Come be a Farmer for a week and learn all about the different animals and how to care for them. 

We do arts and crafts, games, learn about farm management, snuggle baby animals and ride horses!


Camp is for children ages 6-12.

No experience necessary.

Children MUST be properly attired to ride.

Please no sandals, have child dress weather appropriate.


Please pack child snacks for snack time and plenty

of water to drink to stay hydrated!


Monday through Friday 9 AM – 12 PM


2020 CAMP DATES


APRIL 18-22 2022


SUMMER CAMP DATES TBA


Price: $300/week per child, or $75/day per child

Remaining balance is due the week before camp begins and all paperwork.


Each camper will get a Camp T-Shirt, when registering your child

please specify what size t-shirt you want ordered. 

We tie-dye them during the camp week! Thank you!
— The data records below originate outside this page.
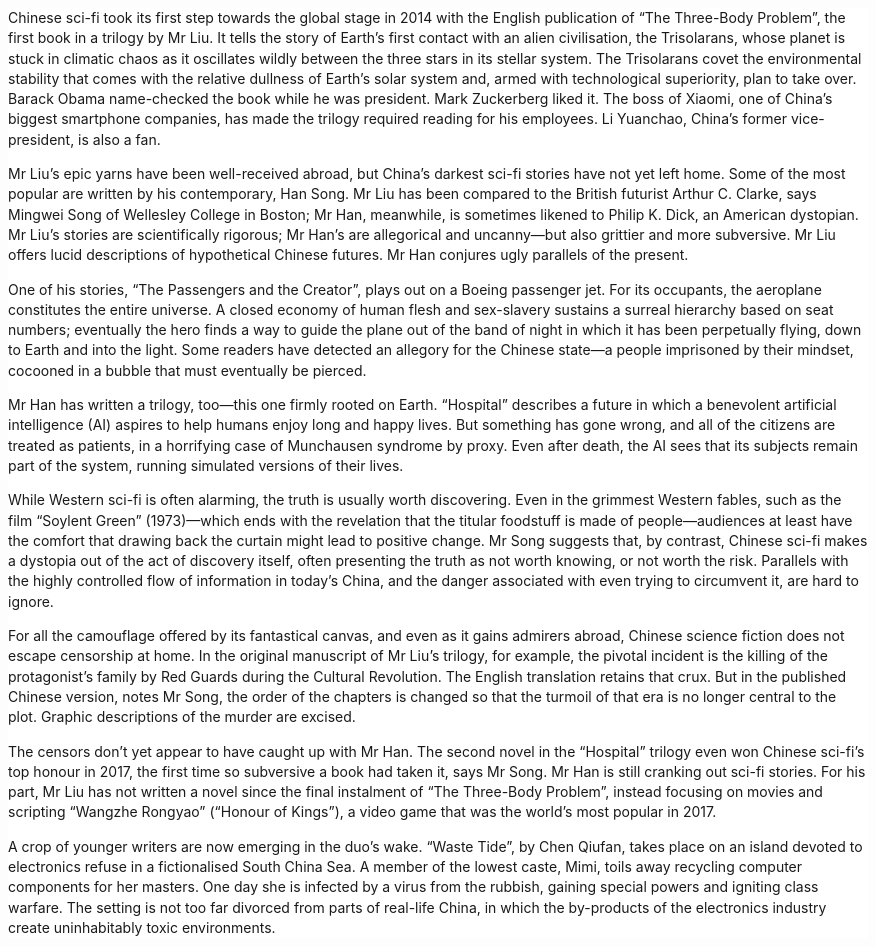 Chinese sci-fi took its first step towards the global stage in 2014 with the English publication of “The Three-Body Problem”, the first book in a trilogy by Mr Liu. It tells the story of Earth’s first contact with an alien civilisation, the Trisolarans, whose planet is stuck in climatic chaos as it oscillates wildly between the three stars in its stellar system. The Trisolarans covet the environmental stability that comes with the relative dullness of Earth’s solar system and, armed with technological superiority, plan to take over. Barack Obama name-checked the book while he was president. Mark Zuckerberg liked it. The boss of Xiaomi, one of China’s biggest smartphone companies, has made the trilogy required reading for his employees. Li Yuanchao, China’s former vice-president, is also a fan. 

Mr Liu’s epic yarns have been well-received abroad, but China’s darkest sci-fi stories have not yet left home. Some of the most popular are written by his contemporary, Han Song. Mr Liu has been compared to the British futurist Arthur C. Clarke, says Mingwei Song of Wellesley College in Boston; Mr Han, meanwhile, is sometimes likened to Philip K. Dick, an American dystopian. Mr Liu’s stories are scientifically rigorous; Mr Han’s are allegorical and uncanny—but also grittier and more subversive. Mr Liu offers lucid descriptions of hypothetical Chinese futures. Mr Han conjures ugly parallels of the present. 

One of his stories, “The Passengers and the Creator”, plays out on a Boeing passenger jet. For its occupants, the aeroplane constitutes the entire universe. A closed economy of human flesh and sex-slavery sustains a surreal hierarchy based on seat numbers; eventually the hero finds a way to guide the plane out of the band of night in which it has been perpetually flying, down to Earth and into the light. Some readers have detected an allegory for the Chinese state—a people imprisoned by their mindset, cocooned in a bubble that must eventually be pierced. 

Mr Han has written a trilogy, too—this one firmly rooted on Earth. “Hospital” describes a future in which a benevolent artificial intelligence (AI) aspires to help humans enjoy long and happy lives. But something has gone wrong, and all of the citizens are treated as patients, in a horrifying case of Munchausen syndrome by proxy. Even after death, the AI sees that its subjects remain part of the system, running simulated versions of their lives. 

While Western sci-fi is often alarming, the truth is usually worth discovering. Even in the grimmest Western fables, such as the film “Soylent Green” (1973)—which ends with the revelation that the titular foodstuff is made of people—audiences at least have the comfort that drawing back the curtain might lead to positive change. Mr Song suggests that, by contrast, Chinese sci-fi makes a dystopia out of the act of discovery itself, often presenting the truth as not worth knowing, or not worth the risk. Parallels with the highly controlled flow of information in today’s China, and the danger associated with even trying to circumvent it, are hard to ignore. 

For all the camouflage offered by its fantastical canvas, and even as it gains admirers abroad, Chinese science fiction does not escape censorship at home. In the original manuscript of Mr Liu’s trilogy, for example, the pivotal incident is the killing of the protagonist’s family by Red Guards during the Cultural Revolution. The English translation retains that crux. But in the published Chinese version, notes Mr Song, the order of the chapters is changed so that the turmoil of that era is no longer central to the plot. Graphic descriptions of the murder are excised. 

The censors don’t yet appear to have caught up with Mr Han. The second novel in the “Hospital” trilogy even won Chinese sci-fi’s top honour in 2017, the first time so subversive a book had taken it, says Mr Song. Mr Han is still cranking out sci-fi stories. For his part, Mr Liu has not written a novel since the final instalment of “The Three-Body Problem”, instead focusing on movies and scripting “Wangzhe Rongyao” (“Honour of Kings”), a video game that was the world’s most popular in 2017. 

A crop of younger writers are now emerging in the duo’s wake. “Waste Tide”, by Chen Qiufan, takes place on an island devoted to electronics refuse in a fictionalised South China Sea. A member of the lowest caste, Mimi, toils away recycling computer components for her masters. One day she is infected by a virus from the rubbish, gaining special powers and igniting class warfare. The setting is not too far divorced from parts of real-life China, in which the by-products of the electronics industry create uninhabitably toxic environments.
Have more than one child interested?

Get $25 Off per additional child!

***A $50 Deposit via venmo is required to hold a child’s spot

as space is limited.

 Please send deposit for Camp ASAP to secure a spot before its full.

 and is non-refundable.

Remaining balance must be paid by the first day of camp***

To sign up contact:

Ashley : 781-413-4316


Medical Release Form

Participant(s) Name: ______________________________


Parent(s) Name: __________________________________


Address: _______________________________________


_______________________________________________


Telephone: _____________________________________


Allergies: _______________________________________


Insurance Company Name: ­­­­­­­­­­­________________________


Name Of Policy Holder: ___________________________


Policy Number: __________________________________

Date(s) of Camp: __________________________________

I, _______________­_ hearby authorize Christanie Channell (the Instructor) or helpers to call and emergency ambulance in case of an accident or acute illness and to arrange for necessary emergency medical and surgical care, in case I am not immediately available. Any qualified physician called by Christanie Channell may treat and do whatever is necessary for the health and well being of my child.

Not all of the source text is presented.